Larry Jaster cannot say for certain that his record-setting performance in 1966 will never be eclipsed or even matched. Considering how starting pitchers are used and babied in baseball’s current climate, it’s a good bet, though, that the former St. Louis Cardinals southpaw has little about which to worry.

Jaster, 78, was one of the Cards more promising pitchers in the middle part of the 1960s and appeared set to join a stable of talented young starters that included Steve Carlton and Nelson Briles. What Jaster did in 1966 – leading the National League with five shutouts, all of which came against the Dodgers – certainly had folks in St. Louis salivating.

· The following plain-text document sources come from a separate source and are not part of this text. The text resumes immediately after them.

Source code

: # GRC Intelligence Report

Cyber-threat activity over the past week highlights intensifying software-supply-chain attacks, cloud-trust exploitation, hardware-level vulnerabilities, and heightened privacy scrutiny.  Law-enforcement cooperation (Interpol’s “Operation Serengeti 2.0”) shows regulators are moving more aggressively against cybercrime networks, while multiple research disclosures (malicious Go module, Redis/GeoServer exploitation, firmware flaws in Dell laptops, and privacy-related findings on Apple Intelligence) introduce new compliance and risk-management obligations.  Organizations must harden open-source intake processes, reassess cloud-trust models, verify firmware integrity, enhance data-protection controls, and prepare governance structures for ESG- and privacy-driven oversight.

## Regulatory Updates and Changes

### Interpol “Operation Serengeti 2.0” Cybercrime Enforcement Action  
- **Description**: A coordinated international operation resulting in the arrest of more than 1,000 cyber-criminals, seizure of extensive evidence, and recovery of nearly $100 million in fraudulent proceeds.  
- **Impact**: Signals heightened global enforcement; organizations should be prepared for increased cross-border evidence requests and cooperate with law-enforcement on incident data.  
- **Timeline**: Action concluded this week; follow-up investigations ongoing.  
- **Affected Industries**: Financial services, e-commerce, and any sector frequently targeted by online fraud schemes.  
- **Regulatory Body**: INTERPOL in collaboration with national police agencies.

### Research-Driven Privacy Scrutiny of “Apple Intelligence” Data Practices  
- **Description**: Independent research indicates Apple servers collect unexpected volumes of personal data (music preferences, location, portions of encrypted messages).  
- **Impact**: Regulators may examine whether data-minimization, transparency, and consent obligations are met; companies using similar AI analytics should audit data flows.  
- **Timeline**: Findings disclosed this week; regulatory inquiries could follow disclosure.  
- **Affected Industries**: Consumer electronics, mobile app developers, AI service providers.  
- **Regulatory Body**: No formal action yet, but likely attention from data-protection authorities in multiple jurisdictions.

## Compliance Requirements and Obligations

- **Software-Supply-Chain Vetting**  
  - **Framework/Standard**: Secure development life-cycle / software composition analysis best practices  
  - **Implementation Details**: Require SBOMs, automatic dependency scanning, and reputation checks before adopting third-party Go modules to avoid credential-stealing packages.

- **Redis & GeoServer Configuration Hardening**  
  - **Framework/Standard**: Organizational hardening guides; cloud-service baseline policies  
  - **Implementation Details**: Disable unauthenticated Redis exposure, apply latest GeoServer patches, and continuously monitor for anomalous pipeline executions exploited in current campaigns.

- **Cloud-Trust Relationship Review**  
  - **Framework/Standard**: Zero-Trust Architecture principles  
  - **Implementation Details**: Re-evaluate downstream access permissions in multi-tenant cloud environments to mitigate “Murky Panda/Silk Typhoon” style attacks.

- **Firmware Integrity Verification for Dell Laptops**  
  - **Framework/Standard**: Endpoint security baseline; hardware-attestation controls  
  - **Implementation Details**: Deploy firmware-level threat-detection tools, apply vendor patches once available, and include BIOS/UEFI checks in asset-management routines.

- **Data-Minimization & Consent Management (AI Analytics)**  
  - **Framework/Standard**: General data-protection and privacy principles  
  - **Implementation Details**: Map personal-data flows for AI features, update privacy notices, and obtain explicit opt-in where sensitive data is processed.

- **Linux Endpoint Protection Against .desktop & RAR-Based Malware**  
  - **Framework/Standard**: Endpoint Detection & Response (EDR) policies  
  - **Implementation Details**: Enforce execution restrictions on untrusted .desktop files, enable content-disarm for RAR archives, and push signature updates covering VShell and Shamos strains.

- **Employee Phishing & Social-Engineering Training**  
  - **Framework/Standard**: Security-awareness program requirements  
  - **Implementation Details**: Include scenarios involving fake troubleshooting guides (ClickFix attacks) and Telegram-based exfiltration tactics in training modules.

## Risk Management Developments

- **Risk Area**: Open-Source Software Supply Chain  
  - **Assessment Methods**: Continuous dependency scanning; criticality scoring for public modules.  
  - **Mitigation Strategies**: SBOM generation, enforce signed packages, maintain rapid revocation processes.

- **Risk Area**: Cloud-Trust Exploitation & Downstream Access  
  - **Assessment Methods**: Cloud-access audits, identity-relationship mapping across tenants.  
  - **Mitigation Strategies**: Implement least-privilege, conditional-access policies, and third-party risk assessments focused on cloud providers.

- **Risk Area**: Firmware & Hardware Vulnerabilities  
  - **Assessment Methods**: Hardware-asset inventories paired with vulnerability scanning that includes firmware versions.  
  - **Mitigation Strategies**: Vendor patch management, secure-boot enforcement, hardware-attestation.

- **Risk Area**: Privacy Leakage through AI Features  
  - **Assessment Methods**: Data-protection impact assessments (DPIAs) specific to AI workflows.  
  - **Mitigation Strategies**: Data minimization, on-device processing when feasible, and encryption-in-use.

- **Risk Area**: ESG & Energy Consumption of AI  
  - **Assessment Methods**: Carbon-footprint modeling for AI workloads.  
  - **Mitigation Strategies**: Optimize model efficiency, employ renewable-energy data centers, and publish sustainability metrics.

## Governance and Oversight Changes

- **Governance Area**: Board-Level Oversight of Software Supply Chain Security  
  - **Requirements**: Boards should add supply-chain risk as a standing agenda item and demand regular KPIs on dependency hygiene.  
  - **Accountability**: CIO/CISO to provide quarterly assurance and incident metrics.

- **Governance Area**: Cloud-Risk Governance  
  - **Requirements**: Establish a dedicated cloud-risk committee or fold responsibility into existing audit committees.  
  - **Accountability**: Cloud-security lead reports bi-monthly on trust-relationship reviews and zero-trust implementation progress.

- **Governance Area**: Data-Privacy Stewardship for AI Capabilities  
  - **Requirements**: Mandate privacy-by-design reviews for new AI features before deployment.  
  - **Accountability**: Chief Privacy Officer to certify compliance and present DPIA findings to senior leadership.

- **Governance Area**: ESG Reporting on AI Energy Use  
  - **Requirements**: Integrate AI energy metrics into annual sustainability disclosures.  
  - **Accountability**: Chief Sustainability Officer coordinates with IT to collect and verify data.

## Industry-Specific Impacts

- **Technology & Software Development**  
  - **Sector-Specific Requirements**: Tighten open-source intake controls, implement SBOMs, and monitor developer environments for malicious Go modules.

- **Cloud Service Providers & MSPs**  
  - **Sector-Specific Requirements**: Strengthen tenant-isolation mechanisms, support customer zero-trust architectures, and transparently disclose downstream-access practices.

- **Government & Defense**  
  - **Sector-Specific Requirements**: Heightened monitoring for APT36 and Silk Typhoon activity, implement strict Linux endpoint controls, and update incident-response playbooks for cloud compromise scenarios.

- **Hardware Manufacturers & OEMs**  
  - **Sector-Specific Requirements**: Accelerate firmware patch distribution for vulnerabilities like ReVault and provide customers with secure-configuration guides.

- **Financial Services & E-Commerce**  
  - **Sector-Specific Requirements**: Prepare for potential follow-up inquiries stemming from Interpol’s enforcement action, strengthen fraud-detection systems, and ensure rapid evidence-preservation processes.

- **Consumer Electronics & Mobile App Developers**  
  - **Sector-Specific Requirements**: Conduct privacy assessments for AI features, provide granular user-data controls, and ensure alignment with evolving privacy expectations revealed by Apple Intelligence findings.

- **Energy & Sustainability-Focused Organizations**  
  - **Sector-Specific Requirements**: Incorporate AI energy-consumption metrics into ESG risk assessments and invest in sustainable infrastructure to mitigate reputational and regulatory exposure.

His epic performance against Los Angeles tied a Major League mark that had only happened twice before, the previous time coming in 1916 when Philadelphia’s Hall-of Fame right-hander Grover Cleveland Alexander blanked Cincinnati five times. Alexander tied a Major League record with 16 shutouts that season. Washington’s Tom Hughes who shut out Cleveland five times in 1905, is the only other pitcher to shut out one team that many times in a season. Jaster went 11-5 in 1966, recording his five shutouts in only 21 starts.

“It’s kind of a crazy record,” Jaster said. “I can’t see it being broken. Pitchers don’t go nine innings anymore and to it five times against one club makes it more remote. Pitchers throw 100 pitches today and they are out of there. Maybe they go to 120 if they got something going like a no-hitter or a shutout.”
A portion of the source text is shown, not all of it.